In an unusual move, the court declined to answer the second question, noting both that the parties didn’t brief that issue while the case was pending before the Texas Supreme Court.
“Our rough mathematical calculations indicate that, in a situation like this one, either of the two accounting methods described in the second question would yield the same royalty payment,” the court held. “The parties’ lack of interest in the second question seems to confirm our calculations. Without assistance from the parties, we decline to offer further thoughts on the second question, other than to emphasize that nothing in this opinion should be understood to state a preference for any particular method of royalty accounting, so long as the accounting results in the royalty holder being paid what he is lawfully owed.”

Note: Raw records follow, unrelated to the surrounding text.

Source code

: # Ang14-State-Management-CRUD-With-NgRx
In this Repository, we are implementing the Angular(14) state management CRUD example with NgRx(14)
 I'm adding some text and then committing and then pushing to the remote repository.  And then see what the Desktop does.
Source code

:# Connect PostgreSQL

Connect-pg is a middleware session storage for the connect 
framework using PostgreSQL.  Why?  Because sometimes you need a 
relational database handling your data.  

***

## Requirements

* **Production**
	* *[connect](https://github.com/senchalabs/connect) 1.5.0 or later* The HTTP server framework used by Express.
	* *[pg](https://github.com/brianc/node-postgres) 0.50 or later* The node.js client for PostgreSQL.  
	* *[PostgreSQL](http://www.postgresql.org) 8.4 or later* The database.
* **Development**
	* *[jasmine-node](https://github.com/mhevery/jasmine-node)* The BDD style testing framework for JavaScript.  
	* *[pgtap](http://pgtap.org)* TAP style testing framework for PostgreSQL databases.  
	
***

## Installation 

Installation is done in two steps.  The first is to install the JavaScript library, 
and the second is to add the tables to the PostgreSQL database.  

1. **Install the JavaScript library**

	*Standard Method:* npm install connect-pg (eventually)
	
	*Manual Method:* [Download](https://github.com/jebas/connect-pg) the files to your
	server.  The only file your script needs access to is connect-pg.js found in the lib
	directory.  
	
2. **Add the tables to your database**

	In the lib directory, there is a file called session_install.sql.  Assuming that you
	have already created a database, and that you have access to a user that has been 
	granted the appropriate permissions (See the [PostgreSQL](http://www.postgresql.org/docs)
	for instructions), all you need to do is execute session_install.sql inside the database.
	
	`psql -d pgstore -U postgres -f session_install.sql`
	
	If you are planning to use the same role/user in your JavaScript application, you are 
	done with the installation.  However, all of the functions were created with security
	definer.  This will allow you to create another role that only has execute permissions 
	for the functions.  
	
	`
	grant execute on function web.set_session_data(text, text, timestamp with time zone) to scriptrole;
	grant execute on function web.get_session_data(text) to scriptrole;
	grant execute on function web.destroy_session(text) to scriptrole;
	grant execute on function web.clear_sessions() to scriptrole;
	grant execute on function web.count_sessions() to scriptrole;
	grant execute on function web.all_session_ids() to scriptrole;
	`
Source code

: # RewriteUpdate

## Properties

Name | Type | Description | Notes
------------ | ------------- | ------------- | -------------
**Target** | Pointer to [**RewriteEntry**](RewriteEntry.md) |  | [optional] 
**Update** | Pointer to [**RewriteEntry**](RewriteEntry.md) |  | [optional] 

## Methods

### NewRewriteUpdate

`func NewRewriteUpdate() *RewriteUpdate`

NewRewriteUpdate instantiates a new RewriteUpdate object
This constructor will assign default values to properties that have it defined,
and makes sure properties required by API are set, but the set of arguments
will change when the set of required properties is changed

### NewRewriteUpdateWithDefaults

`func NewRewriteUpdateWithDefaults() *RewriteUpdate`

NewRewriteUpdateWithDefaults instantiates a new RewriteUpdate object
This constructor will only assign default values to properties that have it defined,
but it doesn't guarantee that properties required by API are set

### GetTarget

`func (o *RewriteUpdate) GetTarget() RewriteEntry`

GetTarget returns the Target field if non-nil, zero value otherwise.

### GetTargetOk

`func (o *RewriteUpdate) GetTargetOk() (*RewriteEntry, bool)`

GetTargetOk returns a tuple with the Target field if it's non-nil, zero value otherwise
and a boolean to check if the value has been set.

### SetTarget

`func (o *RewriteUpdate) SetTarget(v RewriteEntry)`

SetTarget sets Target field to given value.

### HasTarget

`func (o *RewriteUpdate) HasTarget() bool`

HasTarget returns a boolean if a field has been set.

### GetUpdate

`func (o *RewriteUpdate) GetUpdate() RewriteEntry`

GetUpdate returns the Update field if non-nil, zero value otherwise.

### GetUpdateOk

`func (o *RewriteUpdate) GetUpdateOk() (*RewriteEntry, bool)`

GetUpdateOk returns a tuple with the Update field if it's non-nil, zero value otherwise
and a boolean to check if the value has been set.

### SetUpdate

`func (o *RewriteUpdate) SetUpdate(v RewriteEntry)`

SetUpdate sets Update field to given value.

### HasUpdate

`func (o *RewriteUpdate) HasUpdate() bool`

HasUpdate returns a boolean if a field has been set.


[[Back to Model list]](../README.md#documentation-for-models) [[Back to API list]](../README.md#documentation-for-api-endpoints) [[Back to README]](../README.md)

Judges James L. Dennis, Jennifer Walker Elrod and James C. Ho sat on the panel.
Hilcorp is represented by Stephen Crain and Jeffrey L. Oldham of Bracewell and Andrew Zeve of White & Case.
The landowners are represented by Rex A. Sharp, Heather Hacker, Hammons P. Hepner, Ruan Hudson and Greg Wright of Sharp Law.
The case number is 24-0036.
Editor’s Note: Krista Torralva contributed to this report.